» Task to complete
Omit the pictures. Print each entry below exactly.

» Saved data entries

"""

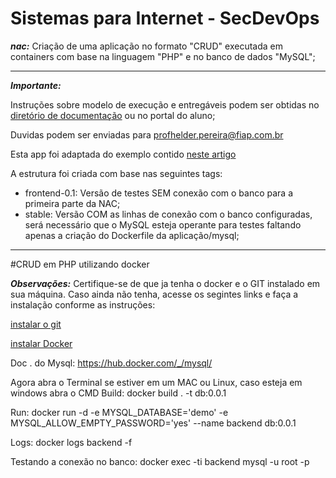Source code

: # Sistemas para Internet - SecDevOps

***nac:*** Criação de uma aplicação no formato "CRUD" executada em containers com base na linguagem "PHP" e no banco de dados "MySQL";

---

***Importante:***

Instruções sobre modelo de execução e entregáveis podem ser obtidas no [diretório de documentação](https://github.com/fiapsecdevops/php-sample-app/tree/master/docs) ou no portal do aluno;

Duvidas podem ser enviadas para <profhelder.pereira@fiap.com.br>

Esta app foi adaptada do exemplo contido [neste artigo](https://www.tutorialrepublic.com/php-tutorial/php-mysql-crud-application.php)

A estrutura foi criada com base nas seguintes tags:

- frontend-0.1: Versão de testes SEM conexão com o banco para a primeira parte da NAC;
- stable:  Versão COM as linhas de conexão com o banco configuradas, será necessário que o MySQL esteja operante para testes faltando apenas a criação do Dockerfile da aplicação/mysql;


---

#CRUD em PHP utilizando docker

***Observações:***
Certifique-se de que ja tenha o docker e o GIT instalado em sua máquina. 
Caso ainda não tenha, acesse os segintes links e faça a instalação conforme as instruções:

[instalar o git](https://git-scm.com/) 

[instalar Docker](https://www.docker.com/get-docker) 

Doc . do Mysql: https://hub.docker.com/_/mysql/

Agora abra o Terminal se estiver em um MAC ou Linux, caso esteja em windows abra o CMD
Build:
docker build . -t db:0.0.1

Run:
docker run -d -e MYSQL_DATABASE='demo'  -e MYSQL_ALLOW_EMPTY_PASSWORD='yes' --name backend db:0.0.1

Logs:
docker logs backend -f

Testando a conexão no banco:
docker exec -ti backend mysql -u root -p
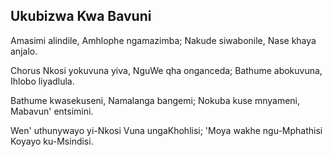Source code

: ## Ukubizwa Kwa Bavuni

Amasimi alindile, Amhlophe ngamazimba;
Nakude siwabonile, Nase khaya anjalo.

Chorus
Nkosi yokuvuna yiva, NguWe qha onganceda;
Bathume abokuvuna, Ihlobo liyadlula.

Bathume kwasekuseni, Namalanga bangemi;
Nokuba kuse mnyameni, Mabavun' entsimini.

Wen' uthunywayo yi-Nkosi Vuna ungaKhohlisi;
'Moya wakhe ngu-Mphathisi Koyayo ku-Msindisi.

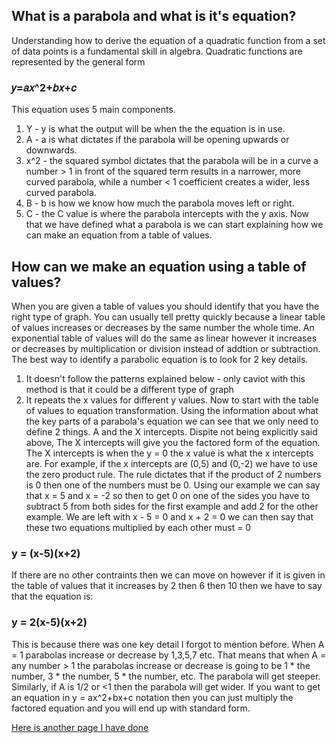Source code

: <!-- # Text 1

## Text 2

### Text 3

- Bulleted
- List

1. Numbered
2. List

**Bold**

_Italic_ 

`Code` text

[Link](https://hang.city)

![Image](https://hang.city/image.png) -->



## What is a parabola and what is it's equation?

Understanding how to derive the equation of a quadratic function from a set of data points is a fundamental skill in algebra. Quadratic functions are represented by the general form 
### 𝑦=𝑎𝑥^2+𝑏𝑥+𝑐
This equation uses 5 main components.
1. Y - y is what the output will be when the the equation is in use.
2. A - a is what dictates if the parabola will be opening upwards or downwards.
3. x^2 - the squared symbol dictates that the parabola will be in a curve a number > 1 in front of the squared term results in a narrower, more curved parabola, while a number < 1 coefficient creates a wider, less curved parabola.
4. B - b is how we know how much the parabola moves left or right.
5. C - the C value is where the parabola intercepts with the y axis.
Now that we have defined what a parabola is we can start explaining how we can make an equation from a table of values.

## How can we make an equation using a table of values?

When you are given a table of values you should identify that you have the right type of graph. You can usually tell pretty quickly because a linear table of values increases or decreases by the same number the whole time. An exponential table of values will do the same as linear however it increases or decreases by multiplication or division instead of addtion or subtraction. The best way to identify a parabolic equation is to look for 2 key details.
1. It doesn't follow the patterns explained below - only caviot with this method is that it could be a different type of graph
2. It repeats the x values for different y values.
Now to start with the table of values to equation transformation.
Using the information about what the key parts of a parabola's equation we can see that we only need to define 2 things. A and the X intercepts.
Dispite not being explicitly said above, The X intercepts will give you the factored form of the equation. The X intercepts is when the y = 0 the x value is what the x intercepts are.
For example, if the x intercepts are (0,5) and (0,-2) we have to use the zero product rule.
The rule dictates that if the product of 2 numbers is 0 then one of the numbers must be 0.
Using our example we can say that x = 5 and x = -2 so then to get 0 on one of the sides you have to subtract 5 from both sides for the first example and add 2 for the other example.
We are left with x - 5 = 0 and x + 2 = 0 we can then say that these two equations multiplied by each other must = 0
### y = (x-5)(x+2)
If there are no other contraints then we can move on however if it is given in the table of values that it increases by 2 then 6 then 10 then we have to say that the equation is:
### y = 2(x-5)(x+2) 
This is because there was one key detail I forgot to mention before. When A = 1 parabolas increase or decrease by 1,3,5,7 etc. That means that when A = any number > 1 the parabolas increase or decrease is going to be 1 * the number, 3 * the number, 5 * the number, etc. The parabola will get steeper.
Similarly, if A is 1/2 or <1 then the parabola will get wider.
If you want to get an equation in y = ax^2+bx+c notation then you can just multiply the factored equation and you will end up with standard form.

<a href="radicals.py">Here is another page I have done</a>

<!-- For more details see [GitHub Flavored Markdown](https://guides.github.com/features/mastering-markdown/).
 -->

<!-- Your Pages site will use the layout and styles from the Jekyll theme you have selected in your [repository settings](https://github.com/superbluenova/hang-city-web/settings/pages). The name of this theme is saved in the Jekyll `_config.yml` configuration file.

### Support or Contact

Having trouble with Pages? Check out our [documentation](https://docs.github.com/categories/github-pages-basics/) or [contact support](https://support.github.com/contact) and we’ll help you sort it out.
 -->
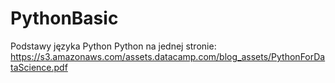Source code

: # PythonBasic
Podstawy języka Python
Python na jednej stronie: https://s3.amazonaws.com/assets.datacamp.com/blog_assets/PythonForDataScience.pdf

"""

» Exercise result
Source code

: # Sistemas para Internet - SecDevOps

***nac:*** Criação de uma aplicação no formato "CRUD" executada em containers com base na linguagem "PHP" e no banco de dados "MySQL";

---

***Importante:***

Instruções sobre modelo de execução e entregáveis podem ser obtidas no [diretório de documentação](https://github.com/fiapsecdevops/php-sample-app/tree/master/docs) ou no portal do aluno;

Duvidas podem ser enviadas para <profhelder.pereira@fiap.com.br>

Esta app foi adaptada do exemplo contido [neste artigo](https://www.tutorialrepublic.com/php-tutorial/php-mysql-crud-application.php)

A estrutura foi criada com base nas seguintes tags:

- frontend-0.1: Versão de testes SEM conexão com o banco para a primeira parte da NAC;
- stable:  Versão COM as linhas de conexão com o banco configuradas, será necessário que o MySQL esteja operante para testes faltando apenas a criação do Dockerfile da aplicação/mysql;


---

#CRUD em PHP utilizando docker

***Observações:***
Certifique-se de que ja tenha o docker e o GIT instalado em sua máquina. 
Caso ainda não tenha, acesse os segintes links e faça a instalação conforme as instruções:

[instalar o git](https://git-scm.com/) 

[instalar Docker](https://www.docker.com/get-docker) 

Doc . do Mysql: https://hub.docker.com/_/mysql/

Agora abra o Terminal se estiver em um MAC ou Linux, caso esteja em windows abra o CMD
Build:
docker build . -t db:0.0.1

Run:
docker run -d -e MYSQL_DATABASE='demo'  -e MYSQL_ALLOW_EMPTY_PASSWORD='yes' --name backend db:0.0.1

Logs:
docker logs backend -f

Testando a conexão no banco:
docker exec -ti backend mysql -u root -p
Source code

: ## Ukubizwa Kwa Bavuni

Amasimi alindile, Amhlophe ngamazimba;
Nakude siwabonile, Nase khaya anjalo.

Chorus
Nkosi yokuvuna yiva, NguWe qha onganceda;
Bathume abokuvuna, Ihlobo liyadlula.

Bathume kwasekuseni, Namalanga bangemi;
Nokuba kuse mnyameni, Mabavun' entsimini.

Wen' uthunywayo yi-Nkosi Vuna ungaKhohlisi;
'Moya wakhe ngu-Mphathisi Koyayo ku-Msindisi.

Source code

: <!-- # Text 1

## Text 2

### Text 3

- Bulleted
- List

1. Numbered
2. List

**Bold**

_Italic_ 

`Code` text

[Link](https://hang.city)

![Image](https://hang.city/image.png) -->



## What is a parabola and what is it's equation?

Understanding how to derive the equation of a quadratic function from a set of data points is a fundamental skill in algebra. Quadratic functions are represented by the general form 
### 𝑦=𝑎𝑥^2+𝑏𝑥+𝑐
This equation uses 5 main components.
1. Y - y is what the output will be when the the equation is in use.
2. A - a is what dictates if the parabola will be opening upwards or downwards.
3. x^2 - the squared symbol dictates that the parabola will be in a curve a number > 1 in front of the squared term results in a narrower, more curved parabola, while a number < 1 coefficient creates a wider, less curved parabola.
4. B - b is how we know how much the parabola moves left or right.
5. C - the C value is where the parabola intercepts with the y axis.
Now that we have defined what a parabola is we can start explaining how we can make an equation from a table of values.

## How can we make an equation using a table of values?

When you are given a table of values you should identify that you have the right type of graph. You can usually tell pretty quickly because a linear table of values increases or decreases by the same number the whole time. An exponential table of values will do the same as linear however it increases or decreases by multiplication or division instead of addtion or subtraction. The best way to identify a parabolic equation is to look for 2 key details.
1. It doesn't follow the patterns explained below - only caviot with this method is that it could be a different type of graph
2. It repeats the x values for different y values.
Now to start with the table of values to equation transformation.
Using the information about what the key parts of a parabola's equation we can see that we only need to define 2 things. A and the X intercepts.
Dispite not being explicitly said above, The X intercepts will give you the factored form of the equation. The X intercepts is when the y = 0 the x value is what the x intercepts are.
For example, if the x intercepts are (0,5) and (0,-2) we have to use the zero product rule.
The rule dictates that if the product of 2 numbers is 0 then one of the numbers must be 0.
Using our example we can say that x = 5 and x = -2 so then to get 0 on one of the sides you have to subtract 5 from both sides for the first example and add 2 for the other example.
We are left with x - 5 = 0 and x + 2 = 0 we can then say that these two equations multiplied by each other must = 0
### y = (x-5)(x+2)
If there are no other contraints then we can move on however if it is given in the table of values that it increases by 2 then 6 then 10 then we have to say that the equation is:
### y = 2(x-5)(x+2) 
This is because there was one key detail I forgot to mention before. When A = 1 parabolas increase or decrease by 1,3,5,7 etc. That means that when A = any number > 1 the parabolas increase or decrease is going to be 1 * the number, 3 * the number, 5 * the number, etc. The parabola will get steeper.
Similarly, if A is 1/2 or <1 then the parabola will get wider.
If you want to get an equation in y = ax^2+bx+c notation then you can just multiply the factored equation and you will end up with standard form.

<a href="radicals.py">Here is another page I have done</a>

<!-- For more details see [GitHub Flavored Markdown](https://guides.github.com/features/mastering-markdown/).
 -->

<!-- Your Pages site will use the layout and styles from the Jekyll theme you have selected in your [repository settings](https://github.com/superbluenova/hang-city-web/settings/pages). The name of this theme is saved in the Jekyll `_config.yml` configuration file.

### Support or Contact

Having trouble with Pages? Check out our [documentation](https://docs.github.com/categories/github-pages-basics/) or [contact support](https://support.github.com/contact) and we’ll help you sort it out.
 -->
Source code

: # PythonBasic
Podstawy języka Python
Python na jednej stronie: https://s3.amazonaws.com/assets.datacamp.com/blog_assets/PythonForDataScience.pdf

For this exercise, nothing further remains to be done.